Stored records:
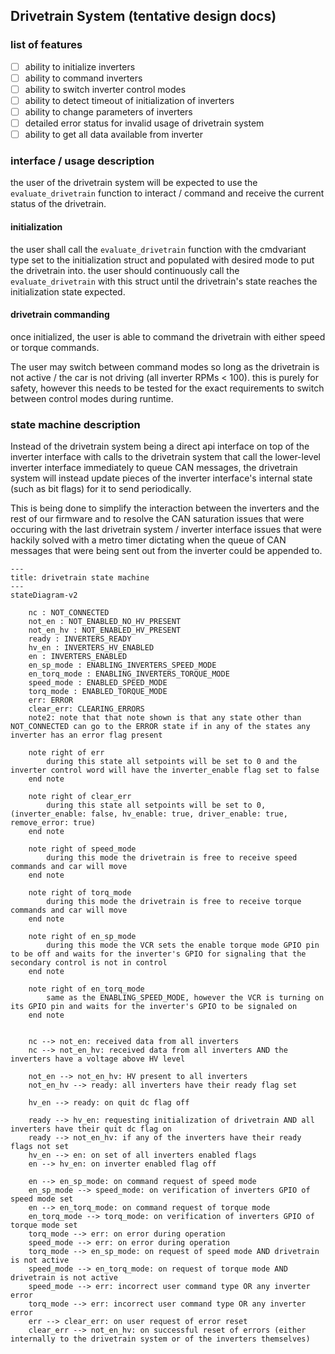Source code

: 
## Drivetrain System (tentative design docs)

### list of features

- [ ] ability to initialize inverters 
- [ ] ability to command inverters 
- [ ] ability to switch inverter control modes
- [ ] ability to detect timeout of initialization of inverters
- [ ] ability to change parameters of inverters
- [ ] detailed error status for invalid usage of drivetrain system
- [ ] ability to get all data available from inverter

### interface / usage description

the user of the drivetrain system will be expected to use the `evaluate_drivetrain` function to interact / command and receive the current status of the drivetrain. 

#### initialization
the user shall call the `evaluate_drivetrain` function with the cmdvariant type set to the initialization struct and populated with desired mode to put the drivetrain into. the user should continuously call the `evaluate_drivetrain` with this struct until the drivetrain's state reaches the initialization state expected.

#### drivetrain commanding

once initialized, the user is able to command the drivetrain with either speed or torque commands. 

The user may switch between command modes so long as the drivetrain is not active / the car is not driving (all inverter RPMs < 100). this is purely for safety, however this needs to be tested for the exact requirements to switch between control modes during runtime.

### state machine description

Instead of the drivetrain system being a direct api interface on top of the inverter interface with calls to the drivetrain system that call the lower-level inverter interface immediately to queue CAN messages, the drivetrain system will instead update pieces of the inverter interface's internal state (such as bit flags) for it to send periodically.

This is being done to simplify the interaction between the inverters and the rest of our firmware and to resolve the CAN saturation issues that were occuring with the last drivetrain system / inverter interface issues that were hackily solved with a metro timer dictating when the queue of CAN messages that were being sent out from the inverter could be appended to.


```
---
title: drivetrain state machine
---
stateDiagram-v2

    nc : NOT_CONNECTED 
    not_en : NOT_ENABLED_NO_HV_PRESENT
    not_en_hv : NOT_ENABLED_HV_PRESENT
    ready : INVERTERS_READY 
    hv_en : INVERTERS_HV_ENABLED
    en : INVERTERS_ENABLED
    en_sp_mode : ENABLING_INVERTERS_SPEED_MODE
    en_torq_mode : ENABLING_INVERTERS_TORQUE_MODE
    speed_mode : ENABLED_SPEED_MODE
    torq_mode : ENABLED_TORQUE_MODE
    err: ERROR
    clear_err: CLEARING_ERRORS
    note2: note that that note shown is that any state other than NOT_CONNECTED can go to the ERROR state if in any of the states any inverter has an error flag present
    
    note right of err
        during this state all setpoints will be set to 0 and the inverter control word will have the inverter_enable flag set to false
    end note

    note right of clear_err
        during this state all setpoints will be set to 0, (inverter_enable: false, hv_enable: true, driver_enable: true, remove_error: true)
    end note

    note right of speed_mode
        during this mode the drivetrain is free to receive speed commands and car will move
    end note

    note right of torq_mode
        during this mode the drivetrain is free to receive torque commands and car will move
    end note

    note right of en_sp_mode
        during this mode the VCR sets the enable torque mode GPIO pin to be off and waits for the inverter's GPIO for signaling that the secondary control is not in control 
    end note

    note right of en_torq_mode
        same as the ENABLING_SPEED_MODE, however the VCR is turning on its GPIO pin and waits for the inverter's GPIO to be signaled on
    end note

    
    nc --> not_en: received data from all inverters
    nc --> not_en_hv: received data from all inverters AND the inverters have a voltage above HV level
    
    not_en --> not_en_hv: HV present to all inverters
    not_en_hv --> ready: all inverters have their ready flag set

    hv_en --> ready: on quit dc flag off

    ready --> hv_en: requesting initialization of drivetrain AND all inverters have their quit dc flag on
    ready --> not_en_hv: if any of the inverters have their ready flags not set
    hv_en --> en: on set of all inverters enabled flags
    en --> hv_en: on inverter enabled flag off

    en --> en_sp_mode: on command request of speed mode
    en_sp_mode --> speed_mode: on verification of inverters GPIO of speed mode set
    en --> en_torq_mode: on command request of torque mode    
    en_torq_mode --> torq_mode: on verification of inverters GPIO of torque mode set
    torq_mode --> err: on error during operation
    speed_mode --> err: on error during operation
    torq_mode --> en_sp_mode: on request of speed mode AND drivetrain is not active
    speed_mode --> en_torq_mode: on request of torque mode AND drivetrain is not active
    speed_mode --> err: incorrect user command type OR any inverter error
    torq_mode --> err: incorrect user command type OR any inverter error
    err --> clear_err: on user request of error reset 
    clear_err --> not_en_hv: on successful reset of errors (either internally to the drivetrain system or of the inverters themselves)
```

==

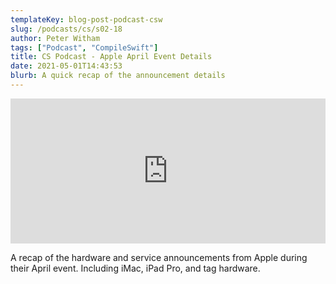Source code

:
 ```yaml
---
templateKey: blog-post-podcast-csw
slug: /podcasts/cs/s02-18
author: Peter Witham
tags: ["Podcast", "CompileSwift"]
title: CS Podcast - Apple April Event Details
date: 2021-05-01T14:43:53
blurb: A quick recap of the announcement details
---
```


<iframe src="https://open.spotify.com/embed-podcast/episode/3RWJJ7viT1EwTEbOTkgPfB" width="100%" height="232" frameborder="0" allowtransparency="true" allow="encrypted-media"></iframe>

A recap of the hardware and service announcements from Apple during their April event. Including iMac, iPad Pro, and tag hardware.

==

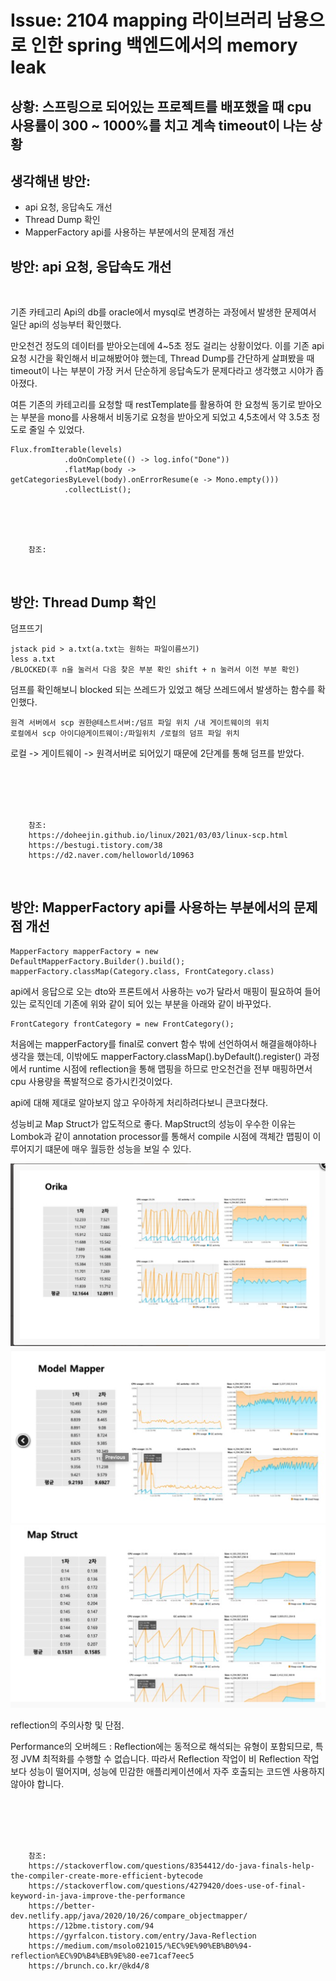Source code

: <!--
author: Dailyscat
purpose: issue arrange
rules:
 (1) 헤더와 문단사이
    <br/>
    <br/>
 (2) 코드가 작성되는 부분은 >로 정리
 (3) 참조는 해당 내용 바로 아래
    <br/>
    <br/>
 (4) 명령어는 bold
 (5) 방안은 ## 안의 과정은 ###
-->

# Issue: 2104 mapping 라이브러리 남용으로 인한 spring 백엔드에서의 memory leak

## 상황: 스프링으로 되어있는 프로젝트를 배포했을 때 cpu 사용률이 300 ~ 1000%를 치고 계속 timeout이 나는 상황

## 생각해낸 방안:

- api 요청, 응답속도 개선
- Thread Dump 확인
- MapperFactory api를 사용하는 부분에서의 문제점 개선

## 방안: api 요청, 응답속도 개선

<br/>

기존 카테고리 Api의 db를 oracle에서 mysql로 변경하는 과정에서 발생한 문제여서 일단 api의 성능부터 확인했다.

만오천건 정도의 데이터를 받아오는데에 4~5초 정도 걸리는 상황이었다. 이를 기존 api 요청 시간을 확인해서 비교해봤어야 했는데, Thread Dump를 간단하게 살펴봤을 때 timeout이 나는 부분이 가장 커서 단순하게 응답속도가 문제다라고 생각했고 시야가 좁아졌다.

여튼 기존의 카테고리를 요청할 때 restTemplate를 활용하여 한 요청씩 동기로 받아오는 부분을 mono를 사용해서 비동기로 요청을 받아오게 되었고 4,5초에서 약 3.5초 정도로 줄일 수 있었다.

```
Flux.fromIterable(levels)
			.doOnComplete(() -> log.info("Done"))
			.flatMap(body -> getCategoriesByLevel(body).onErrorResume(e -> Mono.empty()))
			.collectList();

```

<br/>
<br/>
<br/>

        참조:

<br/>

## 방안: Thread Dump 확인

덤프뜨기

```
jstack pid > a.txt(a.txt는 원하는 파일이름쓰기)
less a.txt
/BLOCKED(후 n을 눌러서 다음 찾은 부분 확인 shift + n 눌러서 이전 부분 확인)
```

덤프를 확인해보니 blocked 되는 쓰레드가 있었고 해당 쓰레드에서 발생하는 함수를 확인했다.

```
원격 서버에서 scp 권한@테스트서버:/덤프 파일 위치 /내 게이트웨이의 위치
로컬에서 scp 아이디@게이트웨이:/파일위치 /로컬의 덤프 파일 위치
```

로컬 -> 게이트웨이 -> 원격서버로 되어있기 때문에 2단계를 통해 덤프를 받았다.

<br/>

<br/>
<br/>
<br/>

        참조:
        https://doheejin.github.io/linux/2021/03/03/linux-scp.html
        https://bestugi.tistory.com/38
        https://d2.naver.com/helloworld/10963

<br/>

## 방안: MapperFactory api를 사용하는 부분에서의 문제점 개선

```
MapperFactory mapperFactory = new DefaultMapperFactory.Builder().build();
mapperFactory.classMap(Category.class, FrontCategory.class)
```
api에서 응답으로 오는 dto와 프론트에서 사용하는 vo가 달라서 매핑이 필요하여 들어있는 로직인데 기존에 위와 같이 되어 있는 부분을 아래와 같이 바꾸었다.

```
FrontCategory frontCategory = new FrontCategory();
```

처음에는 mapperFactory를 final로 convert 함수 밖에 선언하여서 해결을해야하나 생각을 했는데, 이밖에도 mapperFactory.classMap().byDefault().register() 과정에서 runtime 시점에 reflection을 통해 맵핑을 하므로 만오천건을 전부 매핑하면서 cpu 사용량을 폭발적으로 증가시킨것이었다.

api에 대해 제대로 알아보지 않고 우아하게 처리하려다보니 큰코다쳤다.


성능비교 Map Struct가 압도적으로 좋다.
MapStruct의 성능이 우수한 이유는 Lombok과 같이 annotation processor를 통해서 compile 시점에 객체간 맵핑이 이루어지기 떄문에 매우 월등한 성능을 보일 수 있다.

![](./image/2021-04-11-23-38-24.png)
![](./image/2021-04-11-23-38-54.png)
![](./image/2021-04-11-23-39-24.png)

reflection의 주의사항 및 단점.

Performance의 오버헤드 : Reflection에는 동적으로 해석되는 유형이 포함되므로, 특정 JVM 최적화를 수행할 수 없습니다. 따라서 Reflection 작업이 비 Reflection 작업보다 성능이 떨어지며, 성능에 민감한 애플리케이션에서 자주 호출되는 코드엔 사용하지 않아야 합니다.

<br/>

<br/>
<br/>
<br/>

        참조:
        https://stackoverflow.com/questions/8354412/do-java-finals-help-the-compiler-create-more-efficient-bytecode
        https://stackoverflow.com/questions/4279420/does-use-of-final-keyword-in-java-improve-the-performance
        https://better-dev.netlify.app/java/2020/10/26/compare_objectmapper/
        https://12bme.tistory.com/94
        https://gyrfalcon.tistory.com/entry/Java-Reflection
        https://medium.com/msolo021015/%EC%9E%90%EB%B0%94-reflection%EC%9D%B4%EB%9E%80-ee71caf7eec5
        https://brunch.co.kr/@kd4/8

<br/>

▸ **What is expected**
Word search in the records above: please count the lines holding "usage" and state the count alone.

▸ **Response to this exercise**
2